◆ **Work item**:
The listing that follows should be copied in full, exactly as written.

◆ **Record excerpts**:
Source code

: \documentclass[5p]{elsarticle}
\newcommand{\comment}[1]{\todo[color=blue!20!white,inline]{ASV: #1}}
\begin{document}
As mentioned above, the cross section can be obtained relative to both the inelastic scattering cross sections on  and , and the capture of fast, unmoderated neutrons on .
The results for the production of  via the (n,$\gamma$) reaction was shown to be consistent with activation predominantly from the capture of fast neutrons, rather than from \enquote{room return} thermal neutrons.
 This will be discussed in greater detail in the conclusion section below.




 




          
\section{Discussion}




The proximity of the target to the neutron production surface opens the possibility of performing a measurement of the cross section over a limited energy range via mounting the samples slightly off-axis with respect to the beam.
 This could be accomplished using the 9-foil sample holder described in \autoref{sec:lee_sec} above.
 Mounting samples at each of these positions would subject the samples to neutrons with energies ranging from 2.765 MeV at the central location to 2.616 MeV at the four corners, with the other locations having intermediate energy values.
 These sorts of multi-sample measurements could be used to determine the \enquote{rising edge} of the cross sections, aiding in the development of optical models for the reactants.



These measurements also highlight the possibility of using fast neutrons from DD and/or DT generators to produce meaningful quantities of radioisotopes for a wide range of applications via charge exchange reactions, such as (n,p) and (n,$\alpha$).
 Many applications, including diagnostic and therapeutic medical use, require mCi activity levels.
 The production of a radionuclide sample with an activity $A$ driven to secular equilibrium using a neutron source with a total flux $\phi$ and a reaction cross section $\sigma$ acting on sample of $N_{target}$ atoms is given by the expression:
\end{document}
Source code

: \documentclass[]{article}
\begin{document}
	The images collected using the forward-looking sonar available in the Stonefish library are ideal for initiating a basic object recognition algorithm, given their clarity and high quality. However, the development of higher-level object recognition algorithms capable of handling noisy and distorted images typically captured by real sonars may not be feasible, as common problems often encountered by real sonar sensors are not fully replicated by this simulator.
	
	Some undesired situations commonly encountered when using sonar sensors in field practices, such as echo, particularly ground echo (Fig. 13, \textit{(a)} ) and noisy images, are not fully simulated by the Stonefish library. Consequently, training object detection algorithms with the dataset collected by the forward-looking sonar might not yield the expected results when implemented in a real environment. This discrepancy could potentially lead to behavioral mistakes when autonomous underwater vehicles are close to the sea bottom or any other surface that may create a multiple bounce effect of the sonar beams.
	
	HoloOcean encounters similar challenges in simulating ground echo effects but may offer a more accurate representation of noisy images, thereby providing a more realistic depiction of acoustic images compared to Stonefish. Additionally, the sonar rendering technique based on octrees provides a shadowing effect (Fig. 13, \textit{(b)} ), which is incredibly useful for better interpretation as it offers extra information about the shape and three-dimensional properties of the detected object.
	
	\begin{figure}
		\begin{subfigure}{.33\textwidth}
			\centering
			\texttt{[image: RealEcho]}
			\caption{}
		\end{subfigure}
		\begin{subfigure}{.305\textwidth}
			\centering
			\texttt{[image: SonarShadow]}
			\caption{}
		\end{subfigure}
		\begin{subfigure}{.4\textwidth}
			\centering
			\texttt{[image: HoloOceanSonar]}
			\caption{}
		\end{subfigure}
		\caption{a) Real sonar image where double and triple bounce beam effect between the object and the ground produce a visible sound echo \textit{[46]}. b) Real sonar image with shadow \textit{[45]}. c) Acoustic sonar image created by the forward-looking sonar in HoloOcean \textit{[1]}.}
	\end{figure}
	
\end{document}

◆ **Result of the task**:
Source code

: \documentclass[5p]{elsarticle}
\newcommand{\comment}[1]{\todo[color=blue!20!white,inline]{ASV: #1}}
\begin{document}
As mentioned above, the cross section can be obtained relative to both the inelastic scattering cross sections on  and , and the capture of fast, unmoderated neutrons on .
The results for the production of  via the (n,$\gamma$) reaction was shown to be consistent with activation predominantly from the capture of fast neutrons, rather than from \enquote{room return} thermal neutrons.
 This will be discussed in greater detail in the conclusion section below.




 




          
\section{Discussion}




The proximity of the target to the neutron production surface opens the possibility of performing a measurement of the cross section over a limited energy range via mounting the samples slightly off-axis with respect to the beam.
 This could be accomplished using the 9-foil sample holder described in \autoref{sec:lee_sec} above.
 Mounting samples at each of these positions would subject the samples to neutrons with energies ranging from 2.765 MeV at the central location to 2.616 MeV at the four corners, with the other locations having intermediate energy values.
 These sorts of multi-sample measurements could be used to determine the \enquote{rising edge} of the cross sections, aiding in the development of optical models for the reactants.



These measurements also highlight the possibility of using fast neutrons from DD and/or DT generators to produce meaningful quantities of radioisotopes for a wide range of applications via charge exchange reactions, such as (n,p) and (n,$\alpha$).
 Many applications, including diagnostic and therapeutic medical use, require mCi activity levels.
 The production of a radionuclide sample with an activity $A$ driven to secular equilibrium using a neutron source with a total flux $\phi$ and a reaction cross section $\sigma$ acting on sample of $N_{target}$ atoms is given by the expression:
\end{document}
Source code

: \documentclass[]{article}
\begin{document}
	The images collected using the forward-looking sonar available in the Stonefish library are ideal for initiating a basic object recognition algorithm, given their clarity and high quality. However, the development of higher-level object recognition algorithms capable of handling noisy and distorted images typically captured by real sonars may not be feasible, as common problems often encountered by real sonar sensors are not fully replicated by this simulator.
	
	Some undesired situations commonly encountered when using sonar sensors in field practices, such as echo, particularly ground echo (Fig. 13, \textit{(a)} ) and noisy images, are not fully simulated by the Stonefish library. Consequently, training object detection algorithms with the dataset collected by the forward-looking sonar might not yield the expected results when implemented in a real environment. This discrepancy could potentially lead to behavioral mistakes when autonomous underwater vehicles are close to the sea bottom or any other surface that may create a multiple bounce effect of the sonar beams.
	
	HoloOcean encounters similar challenges in simulating ground echo effects but may offer a more accurate representation of noisy images, thereby providing a more realistic depiction of acoustic images compared to Stonefish. Additionally, the sonar rendering technique based on octrees provides a shadowing effect (Fig. 13, \textit{(b)} ), which is incredibly useful for better interpretation as it offers extra information about the shape and three-dimensional properties of the detected object.
	
	\begin{figure}
		\begin{subfigure}{.33\textwidth}
			\centering
			\texttt{[image: RealEcho]}
			\caption{}
		\end{subfigure}
		\begin{subfigure}{.305\textwidth}
			\centering
			\texttt{[image: SonarShadow]}
			\caption{}
		\end{subfigure}
		\begin{subfigure}{.4\textwidth}
			\centering
			\texttt{[image: HoloOceanSonar]}
			\caption{}
		\end{subfigure}
		\caption{a) Real sonar image where double and triple bounce beam effect between the object and the ground produce a visible sound echo \textit{[46]}. b) Real sonar image with shadow \textit{[45]}. c) Acoustic sonar image created by the forward-looking sonar in HoloOcean \textit{[1]}.}
	\end{figure}
	
\end{document}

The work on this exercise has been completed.